Originally Posted by Eslynne
When I refer to them in plural I just say "my men", which works in plural, not so much in singular, though I could see it working with females - "these are my ladies" or "my lady". "My man" has almost a misogynistic ring to it, to me; so while I appreciate the sound of it (I think it sounds possessive) in private, it sounds funny to me in public.
When I talk about the two of them, I frequently refer to GG and Maca as "the guys".
In an odd twist "the boys" refers to my two grandsons.
"The girls" refers to the two sisters I regular babysat the last 12 years.
(obviously the three sets are all unrelated to one another; but it seems simple in my mind when there is a duo to do that...)
"The kids" generally refers to all of the kids I claim (which includes the grandsons and the girls as well as my 3 bio, 1 step and 1 godson).
But "my kids" refers to the 5 (3 bio, 1 step and 1 godson) in some circles and in other circles it includes whichever kids are currently present with me...
Of course Maca is "My M" most of the time in OUR conversations and when I talk to family about him he's M or a special name his dad and I use. With the kids he's "dad" or "daddy" in conversation and when I am talking to the boys I refer to him as "papa".

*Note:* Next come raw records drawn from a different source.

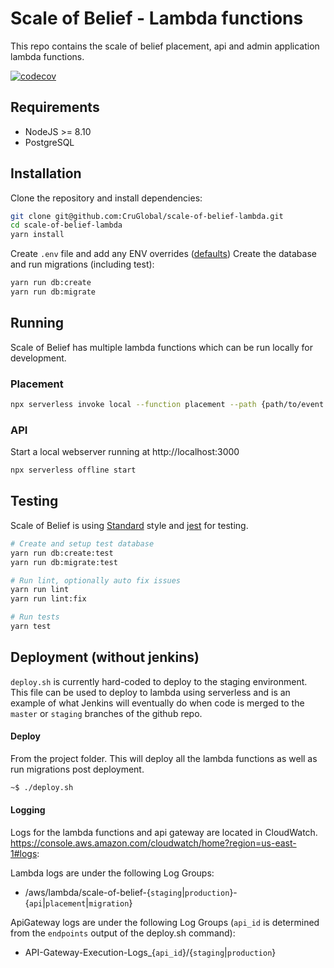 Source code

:# Scale of Belief - Lambda functions

This repo contains the scale of belief placement, api and admin application lambda functions.

[![codecov](https://codecov.io/gh/CruGlobal/scale-of-belief/branch/master/graph/badge.svg?token=EOFfiP882y)](https://codecov.io/gh/CruGlobal/scale-of-belief)

## Requirements
* NodeJS >= 8.10
* PostgreSQL

## Installation
Clone the repository and install dependencies:
```bash
git clone git@github.com:CruGlobal/scale-of-belief-lambda.git
cd scale-of-belief-lambda
yarn install
```

Create `.env` file and add any ENV overrides ([defaults](https://github.com/CruGlobal/scale-of-belief-lambda/blob/master/config/environment.js))
Create the database and run migrations (including test):
```bash
yarn run db:create
yarn run db:migrate
```

## Running
Scale of Belief has multiple lambda functions which can be run locally for development.

### Placement
```bash
npx serverless invoke local --function placement --path {path/to/event.js}
```

### API
Start a local webserver running at http://localhost:3000
```bash
npx serverless offline start
```


## Testing

Scale of Belief is using [Standard](https://standardjs.com/) style and [jest](https://facebook.github.io/jest/docs/en/getting-started.html) for testing.
```bash
# Create and setup test database
yarn run db:create:test
yarn run db:migrate:test

# Run lint, optionally auto fix issues
yarn run lint
yarn run lint:fix

# Run tests
yarn test
```

## Deployment (without jenkins)

`deploy.sh` is currently hard-coded to deploy to the staging environment. This file can be used to
deploy to lambda using serverless and is an example of what Jenkins will eventually do when code is merged to the
`master` or `staging` branches of the github repo.

#### Deploy
From the project folder. This will deploy all the lambda functions as well as run migrations
post deployment.
```bash
~$ ./deploy.sh
```

#### Logging
Logs for the lambda functions and api gateway are located in CloudWatch.
https://console.aws.amazon.com/cloudwatch/home?region=us-east-1#logs:

Lambda logs are under the following Log Groups:
* /aws/lambda/scale-of-belief-{`staging`|`production`}-{`api`|`placement`|`migration`}

ApiGateway logs are under the following Log Groups (`api_id` is determined from the `endpoints` output of the deploy.sh command):
* API-Gateway-Execution-Logs_{`api_id`}/{`staging`|`production`}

GG is M'ebe in OUR conversations. His given name when I'm talking to someone who knows him. If they don't know him he could be my boyfriend or my best friend or my partner depending on the context. I'm never closeted about our romantic relationship, but all three of those labels fits-so I use them interchangably and so does he. And when introducing his OTHER best friend I introduce him as GG's "other best friend Getsui"... The kids all call him different things. The oldest calls him N'uncle. The youngest calls him "MY GG" and never forgets the "my" in front of it. She's very particular about that. The middle kids call him uncle.
When OTHER people find that bizarre (after hearing them refer to him as uncle and knowing he is my lover) I simply point out to them that I don't pigeon hole the kids into labeling their loved ones based upon MY relationship to them.
Ok-that was meandering.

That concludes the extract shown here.